Source texts of formatted documents:
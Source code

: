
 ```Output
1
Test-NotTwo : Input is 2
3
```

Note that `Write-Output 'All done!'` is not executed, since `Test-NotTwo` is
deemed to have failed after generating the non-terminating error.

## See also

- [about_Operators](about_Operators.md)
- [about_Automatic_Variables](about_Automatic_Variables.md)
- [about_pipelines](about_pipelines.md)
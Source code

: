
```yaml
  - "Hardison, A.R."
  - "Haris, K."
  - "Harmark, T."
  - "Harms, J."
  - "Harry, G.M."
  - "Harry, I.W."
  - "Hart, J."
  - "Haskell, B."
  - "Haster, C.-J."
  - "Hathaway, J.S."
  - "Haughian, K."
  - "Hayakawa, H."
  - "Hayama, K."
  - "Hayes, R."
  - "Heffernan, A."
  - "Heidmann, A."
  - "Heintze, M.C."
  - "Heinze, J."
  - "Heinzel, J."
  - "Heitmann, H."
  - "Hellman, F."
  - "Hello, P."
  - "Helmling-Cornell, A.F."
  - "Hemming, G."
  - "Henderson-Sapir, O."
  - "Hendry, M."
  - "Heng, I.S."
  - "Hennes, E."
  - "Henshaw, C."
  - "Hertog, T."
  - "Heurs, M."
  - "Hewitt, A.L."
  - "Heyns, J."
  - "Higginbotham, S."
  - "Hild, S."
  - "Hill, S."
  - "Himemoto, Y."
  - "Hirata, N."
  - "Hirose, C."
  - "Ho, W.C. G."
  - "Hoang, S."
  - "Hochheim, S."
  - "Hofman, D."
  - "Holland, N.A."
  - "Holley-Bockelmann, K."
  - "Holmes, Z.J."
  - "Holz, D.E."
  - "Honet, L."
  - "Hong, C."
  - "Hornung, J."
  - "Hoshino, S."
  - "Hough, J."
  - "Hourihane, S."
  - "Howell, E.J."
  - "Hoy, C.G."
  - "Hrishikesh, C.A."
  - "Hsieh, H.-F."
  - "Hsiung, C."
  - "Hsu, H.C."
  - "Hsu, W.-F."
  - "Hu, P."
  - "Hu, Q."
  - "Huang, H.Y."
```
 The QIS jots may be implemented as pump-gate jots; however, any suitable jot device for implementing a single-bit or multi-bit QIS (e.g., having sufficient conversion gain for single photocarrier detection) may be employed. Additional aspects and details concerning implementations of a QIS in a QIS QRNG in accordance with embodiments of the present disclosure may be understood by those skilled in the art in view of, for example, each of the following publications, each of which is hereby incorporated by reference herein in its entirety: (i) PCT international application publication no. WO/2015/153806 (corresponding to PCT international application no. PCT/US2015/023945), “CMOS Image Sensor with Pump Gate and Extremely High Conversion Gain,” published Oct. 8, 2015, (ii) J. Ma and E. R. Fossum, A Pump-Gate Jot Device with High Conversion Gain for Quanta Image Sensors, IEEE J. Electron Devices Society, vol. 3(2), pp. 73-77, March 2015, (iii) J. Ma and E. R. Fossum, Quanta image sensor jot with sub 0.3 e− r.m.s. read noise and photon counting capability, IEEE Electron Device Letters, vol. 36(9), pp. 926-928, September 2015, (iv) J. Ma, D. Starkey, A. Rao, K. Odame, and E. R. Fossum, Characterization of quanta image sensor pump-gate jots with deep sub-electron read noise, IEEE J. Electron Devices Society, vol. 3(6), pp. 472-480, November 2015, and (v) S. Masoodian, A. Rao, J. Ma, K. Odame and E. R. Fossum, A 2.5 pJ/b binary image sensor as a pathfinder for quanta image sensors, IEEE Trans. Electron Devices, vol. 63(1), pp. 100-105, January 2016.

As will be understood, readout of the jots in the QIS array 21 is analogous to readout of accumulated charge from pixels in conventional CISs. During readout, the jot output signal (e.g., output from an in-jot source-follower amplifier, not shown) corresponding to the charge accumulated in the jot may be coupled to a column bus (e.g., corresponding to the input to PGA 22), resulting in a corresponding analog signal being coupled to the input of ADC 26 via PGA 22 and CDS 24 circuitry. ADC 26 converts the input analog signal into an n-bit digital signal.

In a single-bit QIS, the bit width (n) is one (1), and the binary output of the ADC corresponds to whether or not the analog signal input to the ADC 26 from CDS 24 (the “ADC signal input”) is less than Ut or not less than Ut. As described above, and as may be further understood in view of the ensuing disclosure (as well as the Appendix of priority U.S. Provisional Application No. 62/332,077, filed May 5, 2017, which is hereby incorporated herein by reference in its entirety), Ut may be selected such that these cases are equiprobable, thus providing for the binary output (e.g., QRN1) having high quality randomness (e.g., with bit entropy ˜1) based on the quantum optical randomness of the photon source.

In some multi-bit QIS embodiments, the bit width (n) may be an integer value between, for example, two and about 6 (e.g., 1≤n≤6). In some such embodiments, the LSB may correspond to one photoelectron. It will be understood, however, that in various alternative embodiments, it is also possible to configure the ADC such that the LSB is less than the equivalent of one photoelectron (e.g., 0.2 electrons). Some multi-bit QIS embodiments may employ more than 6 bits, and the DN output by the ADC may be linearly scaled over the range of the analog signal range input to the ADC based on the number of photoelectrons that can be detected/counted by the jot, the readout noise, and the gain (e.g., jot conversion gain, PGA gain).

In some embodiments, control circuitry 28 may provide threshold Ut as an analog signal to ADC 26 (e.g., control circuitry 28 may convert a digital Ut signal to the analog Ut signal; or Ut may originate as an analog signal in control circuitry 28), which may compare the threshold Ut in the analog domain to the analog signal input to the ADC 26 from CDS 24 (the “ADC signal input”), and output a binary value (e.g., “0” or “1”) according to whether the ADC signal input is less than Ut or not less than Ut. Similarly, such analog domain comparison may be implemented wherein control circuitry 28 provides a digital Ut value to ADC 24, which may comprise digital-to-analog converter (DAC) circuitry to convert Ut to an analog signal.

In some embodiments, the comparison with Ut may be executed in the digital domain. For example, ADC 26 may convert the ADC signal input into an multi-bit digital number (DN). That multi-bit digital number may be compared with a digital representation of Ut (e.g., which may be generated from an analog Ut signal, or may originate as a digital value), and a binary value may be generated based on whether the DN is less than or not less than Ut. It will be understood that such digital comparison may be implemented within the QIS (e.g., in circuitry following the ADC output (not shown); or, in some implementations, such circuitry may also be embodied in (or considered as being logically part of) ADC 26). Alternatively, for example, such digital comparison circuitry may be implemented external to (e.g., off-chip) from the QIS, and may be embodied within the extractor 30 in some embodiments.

* **What you have to do**: Go through the records and report each line that contains "readout".

* **Worked solution**:
As will be understood, readout of the jots in the QIS array 21 is analogous to readout of accumulated charge from pixels in conventional CISs. During readout, the jot output signal (e.g., output from an in-jot source-follower amplifier, not shown) corresponding to the charge accumulated in the jot may be coupled to a column bus (e.g., corresponding to the input to PGA 22), resulting in a corresponding analog signal being coupled to the input of ADC 26 via PGA 22 and CDS 24 circuitry. ADC 26 converts the input analog signal into an n-bit digital signal.
In some multi-bit QIS embodiments, the bit width (n) may be an integer value between, for example, two and about 6 (e.g., 1≤n≤6). In some such embodiments, the LSB may correspond to one photoelectron. It will be understood, however, that in various alternative embodiments, it is also possible to configure the ADC such that the LSB is less than the equivalent of one photoelectron (e.g., 0.2 electrons). Some multi-bit QIS embodiments may employ more than 6 bits, and the DN output by the ADC may be linearly scaled over the range of the analog signal range input to the ADC based on the number of photoelectrons that can be detected/counted by the jot, the readout noise, and the gain (e.g., jot conversion gain, PGA gain).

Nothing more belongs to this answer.